"Text Clustering Example"

Legacy User
Legacy User New Altair Community Member
edited November 5 in Community Q&A
Folks,

All of my queries on text clustering are occurring because this "text clustering example", outputs "no results produced".  The newsgroup data is present in the directories noted. 

Why does it not generate the output identified in the description?

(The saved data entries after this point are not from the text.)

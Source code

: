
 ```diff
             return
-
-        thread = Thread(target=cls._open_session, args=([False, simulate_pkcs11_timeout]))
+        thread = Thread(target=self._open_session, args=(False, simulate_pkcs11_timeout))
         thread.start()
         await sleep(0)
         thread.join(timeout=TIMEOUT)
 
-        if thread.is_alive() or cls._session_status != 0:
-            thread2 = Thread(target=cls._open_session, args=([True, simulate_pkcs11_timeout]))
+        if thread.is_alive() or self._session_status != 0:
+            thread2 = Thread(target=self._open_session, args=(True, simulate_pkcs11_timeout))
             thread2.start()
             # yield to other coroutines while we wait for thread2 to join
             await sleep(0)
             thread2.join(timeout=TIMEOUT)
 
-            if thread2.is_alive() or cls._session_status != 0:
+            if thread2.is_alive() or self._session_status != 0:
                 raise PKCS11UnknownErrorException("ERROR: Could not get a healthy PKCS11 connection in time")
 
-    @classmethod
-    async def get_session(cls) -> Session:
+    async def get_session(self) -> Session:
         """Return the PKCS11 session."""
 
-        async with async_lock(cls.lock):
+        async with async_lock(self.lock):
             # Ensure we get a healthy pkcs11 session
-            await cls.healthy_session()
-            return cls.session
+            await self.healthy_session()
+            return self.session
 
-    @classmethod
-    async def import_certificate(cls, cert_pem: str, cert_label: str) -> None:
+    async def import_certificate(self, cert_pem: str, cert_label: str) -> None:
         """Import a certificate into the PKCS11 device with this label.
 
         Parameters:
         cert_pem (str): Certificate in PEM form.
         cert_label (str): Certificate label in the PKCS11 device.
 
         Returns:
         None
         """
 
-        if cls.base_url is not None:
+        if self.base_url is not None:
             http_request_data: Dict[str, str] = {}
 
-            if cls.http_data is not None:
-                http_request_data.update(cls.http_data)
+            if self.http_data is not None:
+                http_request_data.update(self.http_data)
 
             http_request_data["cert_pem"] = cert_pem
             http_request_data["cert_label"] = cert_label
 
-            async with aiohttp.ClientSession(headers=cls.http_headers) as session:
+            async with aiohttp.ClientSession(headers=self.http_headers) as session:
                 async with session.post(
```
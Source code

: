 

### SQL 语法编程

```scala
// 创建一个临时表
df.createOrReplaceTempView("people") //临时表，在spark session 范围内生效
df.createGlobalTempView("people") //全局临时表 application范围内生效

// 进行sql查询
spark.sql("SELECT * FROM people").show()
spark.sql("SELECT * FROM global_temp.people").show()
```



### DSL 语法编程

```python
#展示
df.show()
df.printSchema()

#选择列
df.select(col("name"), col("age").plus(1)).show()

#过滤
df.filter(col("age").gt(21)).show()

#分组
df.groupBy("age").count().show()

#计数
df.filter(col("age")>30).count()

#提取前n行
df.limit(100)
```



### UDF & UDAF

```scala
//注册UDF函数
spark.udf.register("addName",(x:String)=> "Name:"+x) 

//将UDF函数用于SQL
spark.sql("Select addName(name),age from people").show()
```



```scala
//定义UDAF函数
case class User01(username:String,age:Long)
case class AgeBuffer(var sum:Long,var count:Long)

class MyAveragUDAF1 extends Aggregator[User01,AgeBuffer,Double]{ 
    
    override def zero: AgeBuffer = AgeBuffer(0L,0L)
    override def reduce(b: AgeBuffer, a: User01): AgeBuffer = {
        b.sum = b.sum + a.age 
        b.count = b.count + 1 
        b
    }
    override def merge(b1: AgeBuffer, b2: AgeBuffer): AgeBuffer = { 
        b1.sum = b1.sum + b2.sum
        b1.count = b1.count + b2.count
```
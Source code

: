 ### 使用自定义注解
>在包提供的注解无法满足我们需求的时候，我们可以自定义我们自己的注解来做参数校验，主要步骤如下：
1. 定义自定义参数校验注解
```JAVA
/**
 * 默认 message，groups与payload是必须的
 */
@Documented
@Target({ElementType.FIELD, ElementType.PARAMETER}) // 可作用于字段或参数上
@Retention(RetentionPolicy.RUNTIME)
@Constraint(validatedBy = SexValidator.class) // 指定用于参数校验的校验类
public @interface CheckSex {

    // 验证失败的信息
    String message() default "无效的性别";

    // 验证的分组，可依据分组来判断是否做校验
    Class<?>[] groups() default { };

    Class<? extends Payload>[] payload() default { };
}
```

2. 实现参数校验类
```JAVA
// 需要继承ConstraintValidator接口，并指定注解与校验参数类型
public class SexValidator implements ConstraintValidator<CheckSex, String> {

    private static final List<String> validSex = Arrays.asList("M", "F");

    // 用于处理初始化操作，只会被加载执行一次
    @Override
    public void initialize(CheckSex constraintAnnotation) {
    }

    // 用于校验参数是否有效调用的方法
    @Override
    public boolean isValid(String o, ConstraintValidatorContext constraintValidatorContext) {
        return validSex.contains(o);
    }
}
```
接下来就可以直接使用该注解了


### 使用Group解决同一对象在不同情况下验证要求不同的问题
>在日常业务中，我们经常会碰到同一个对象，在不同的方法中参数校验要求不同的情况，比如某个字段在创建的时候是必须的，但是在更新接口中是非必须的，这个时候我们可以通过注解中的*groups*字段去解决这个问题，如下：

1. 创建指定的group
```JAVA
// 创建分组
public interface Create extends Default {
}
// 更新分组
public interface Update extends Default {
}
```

<operator name="Root" class="Process" expanded="yes">
      <description text="#ylt#h3#ygt#Clustering text documents#ylt#/h3#ygt##ylt#p#ygt#In this experiment, texts from two newsgroups are read and clustered. To make the clusters better comprehensible, three keywords are extracted for each cluster and added to the cluster description.#ylt#/p#ygt#"/>
      <parameter key="logverbosity" value="status"/>
      <operator name="TextInput" class="TextInput" expanded="yes">
          <parameter key="default_content_language" value="english"/>
          <list key="namespaces">
          </list>
          <parameter key="prune_above" value="10"/>
          <parameter key="prune_below" value="5"/>
          <list key="texts">
            <parameter key="graphics" value="../data/newsgroup/graphics"/>
            <parameter key="hardware" value="../data/newsgroup/hardware"/>
          </list>
          <operator name="StringTokenizer" class="StringTokenizer">
          </operator>
          <operator name="EnglishStopwordFilter" class="EnglishStopwordFilter">
          </operator>
          <operator name="TokenLengthFilter" class="TokenLengthFilter">
              <parameter key="min_chars" value="5"/>
          </operator>
          <operator name="PorterStemmer" class="PorterStemmer">
          </operator>
      </operator>
      <operator name="KMeans" class="KMeans">
      </operator>
      <operator name="AttributeSumClusterCharacterizer" class="AttributeSumClusterCharacterizer">
      </operator>
  </operator>

Answers

  • IngoRM
    IngoRM New Altair Community Member
    Hello,

    this sample (from a plugin (!)) was not updated to the fact that the automatic cluster characterization was removed some time ago. I can hardly believe that this process has worked at all (did you really run it on a fresh RM 4.4 installation?) since I would think that the operator "AttributeSumClusterCharacterizer" is deprecated if not even removed - but I can be mistaken.

    Before you ask: the characterization took a long a time even if you were not interested in it and worked not well enough. Much better characterizations can be found with the approaches I sketched in the other thread and hence it was removed.

    Cheers,
    Ingo